- Task requirements
Leave out the pictures and transcribe the rest of the records exactly.

- Recorded information
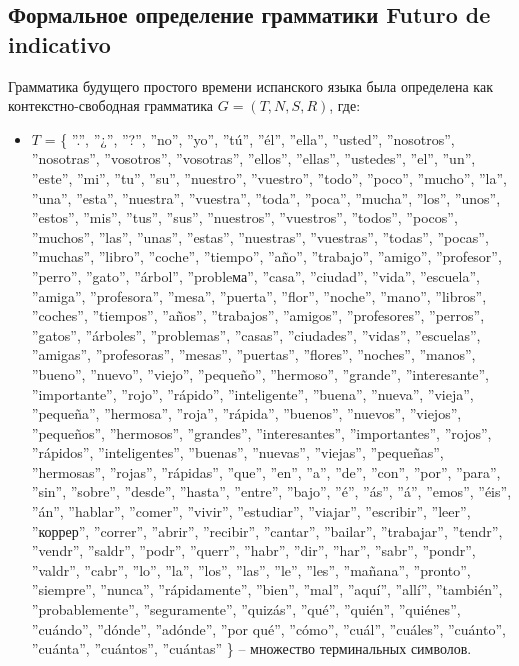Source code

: \documentclass[a4paper,final]{article}
\begin{document}
\subsection{Формальное определение грамматики Futuro de indicativo}
Грамматика будущего простого времени испанского языка была определена как контекстно-свободная грамматика $G = (T, N, S, R)$, где:
\begin{itemize}
    \item $T$ = \{ ''.'', ''¿'', ''?'', ''no'', ''yo'', ''tú'', ''él'', ''ella'', ''usted'', ''nosotros'', ''nosotras'', ''vosotros'', ''vosotras'', ''ellos'', ''ellas'', ''ustedes'', ''el'', ''un'', ''este'', ''mi'', ''tu'', ''su'', ''nuestro'', ''vuestro'', ''todo'', ''poco'', ''mucho'', ''la'', ''una'', ''esta'', ''nuestra'', ''vuestra'', ''toda'', ''poca'', ''mucha'', ''los'', ''unos'', ''estos'', ''mis'', ''tus'', ''sus'', ''nuestros'', ''vuestros'', ''todos'', ''pocos'', ''muchos'', ''las'', ''unas'', ''estas'', ''nuestras'', ''vuestras'', ''todas'', ''pocas'', ''muchas'', ''libro'', ''coche'', ''tiempo'', ''año'', ''trabajo'', ''amigo'', ''profesor'', ''perro'', ''gato'', ''árbol'', ''probleма'', ''casa'', ''ciudad'', ''vida'', ''escuela'', ''amiga'', ''profesora'', ''mesa'', ''puerta'', ''flor'', ''noche'', ''mano'', ''libros'', ''coches'', ''tiempos'', ''años'', ''trabajos'', ''amigos'', ''profesores'', ''perros'', ''gatos'', ''árboles'', ''problemas'', ''casas'', ''ciudades'', ''vidas'', ''escuelas'', ''amigas'', ''profesoras'', ''mesas'', ''puertas'', ''flores'', ''noches'', ''manos'', ''bueno'', ''nuevo'', ''viejo'', ''pequeño'', ''hermoso'', ''grande'', ''interesante'', ''importante'', ''rojo'', ''rápido'', ''inteligente'', ''buena'', ''nueva'', ''vieja'', ''pequeña'', ''hermosa'', ''roja'', ''rápida'', ''buenos'', ''nuevos'', ''viejos'', ''pequeños'', ''hermosos'', ''grandes'', ''interesantes'', ''importantes'', ''rojos'', ''rápidos'', ''inteligentes'', ''buenas'', ''nuevas'', ''viejas'', ''pequeñas'', ''hermosas'', ''rojas'', ''rápidas'', ''que'', ''en'', ''a'', ''de'', ''con'', ''por'', ''para'', ''sin'', ''sobre'', ''desde'', ''hasta'', ''entre'', ''bajo'', ''é'', ''ás'', ''á'', ''emos'', ''éis'', ''án'', ''hablar'', ''comer'', ''vivir'', ''estudiar'', ''viajar'', ''escribir'', ''leer'', ''коррер'', ''correr'', ''abrir'', ''recibir'', ''cantar'', ''bailar'', ''trabajar'', ''tendr'', ''vendr'', ''saldr'', ''podr'', ''querr'', ''habr'', ''dir'', ''har'', ''sabr'', ''pondr'', ''valdr'', ''cabr'', ''lo'', ''la'', ''los'', ''las'', ''le'', ''les'', ''mañana'', ''pronto'', ''siempre'', ''nunca'', ''rápidamente'', ''bien'', ''mal'', ''aquí'', ''allí'', ''también'', ''probablemente'', ''seguramente'', ''quizás'', ''qué'', ''quién'', ''quiénes'', ''cuándo'', ''dónde'', ''adónde'', ''por qué'', ''cómo'', ''cuál'', ''cuáles'', ''cuánto'', ''cuánta'', ''cuántos'', ''cuántas'' \} -- множество терминальных символов.

\end{itemize}
\end{document}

- Exercise response
Source code

: \documentclass[a4paper,final]{article}
\begin{document}
\subsection{Формальное определение грамматики Futuro de indicativo}
Грамматика будущего простого времени испанского языка была определена как контекстно-свободная грамматика $G = (T, N, S, R)$, где:
\begin{itemize}
    \item $T$ = \{ ''.'', ''¿'', ''?'', ''no'', ''yo'', ''tú'', ''él'', ''ella'', ''usted'', ''nosotros'', ''nosotras'', ''vosotros'', ''vosotras'', ''ellos'', ''ellas'', ''ustedes'', ''el'', ''un'', ''este'', ''mi'', ''tu'', ''su'', ''nuestro'', ''vuestro'', ''todo'', ''poco'', ''mucho'', ''la'', ''una'', ''esta'', ''nuestra'', ''vuestra'', ''toda'', ''poca'', ''mucha'', ''los'', ''unos'', ''estos'', ''mis'', ''tus'', ''sus'', ''nuestros'', ''vuestros'', ''todos'', ''pocos'', ''muchos'', ''las'', ''unas'', ''estas'', ''nuestras'', ''vuestras'', ''todas'', ''pocas'', ''muchas'', ''libro'', ''coche'', ''tiempo'', ''año'', ''trabajo'', ''amigo'', ''profesor'', ''perro'', ''gato'', ''árbol'', ''probleма'', ''casa'', ''ciudad'', ''vida'', ''escuela'', ''amiga'', ''profesora'', ''mesa'', ''puerta'', ''flor'', ''noche'', ''mano'', ''libros'', ''coches'', ''tiempos'', ''años'', ''trabajos'', ''amigos'', ''profesores'', ''perros'', ''gatos'', ''árboles'', ''problemas'', ''casas'', ''ciudades'', ''vidas'', ''escuelas'', ''amigas'', ''profesoras'', ''mesas'', ''puertas'', ''flores'', ''noches'', ''manos'', ''bueno'', ''nuevo'', ''viejo'', ''pequeño'', ''hermoso'', ''grande'', ''interesante'', ''importante'', ''rojo'', ''rápido'', ''inteligente'', ''buena'', ''nueva'', ''vieja'', ''pequeña'', ''hermosa'', ''roja'', ''rápida'', ''buenos'', ''nuevos'', ''viejos'', ''pequeños'', ''hermosos'', ''grandes'', ''interesantes'', ''importantes'', ''rojos'', ''rápidos'', ''inteligentes'', ''buenas'', ''nuevas'', ''viejas'', ''pequeñas'', ''hermosas'', ''rojas'', ''rápidas'', ''que'', ''en'', ''a'', ''de'', ''con'', ''por'', ''para'', ''sin'', ''sobre'', ''desde'', ''hasta'', ''entre'', ''bajo'', ''é'', ''ás'', ''á'', ''emos'', ''éis'', ''án'', ''hablar'', ''comer'', ''vivir'', ''estudiar'', ''viajar'', ''escribir'', ''leer'', ''коррер'', ''correr'', ''abrir'', ''recibir'', ''cantar'', ''bailar'', ''trabajar'', ''tendr'', ''vendr'', ''saldr'', ''podr'', ''querr'', ''habr'', ''dir'', ''har'', ''sabr'', ''pondr'', ''valdr'', ''cabr'', ''lo'', ''la'', ''los'', ''las'', ''le'', ''les'', ''mañana'', ''pronto'', ''siempre'', ''nunca'', ''rápidamente'', ''bien'', ''mal'', ''aquí'', ''allí'', ''también'', ''probablemente'', ''seguramente'', ''quizás'', ''qué'', ''quién'', ''quiénes'', ''cuándo'', ''dónde'', ''adónde'', ''por qué'', ''cómo'', ''cuál'', ''cuáles'', ''cuánto'', ''cuánta'', ''cuántos'', ''cuántas'' \} -- множество терминальных символов.

\end{itemize}
\end{document}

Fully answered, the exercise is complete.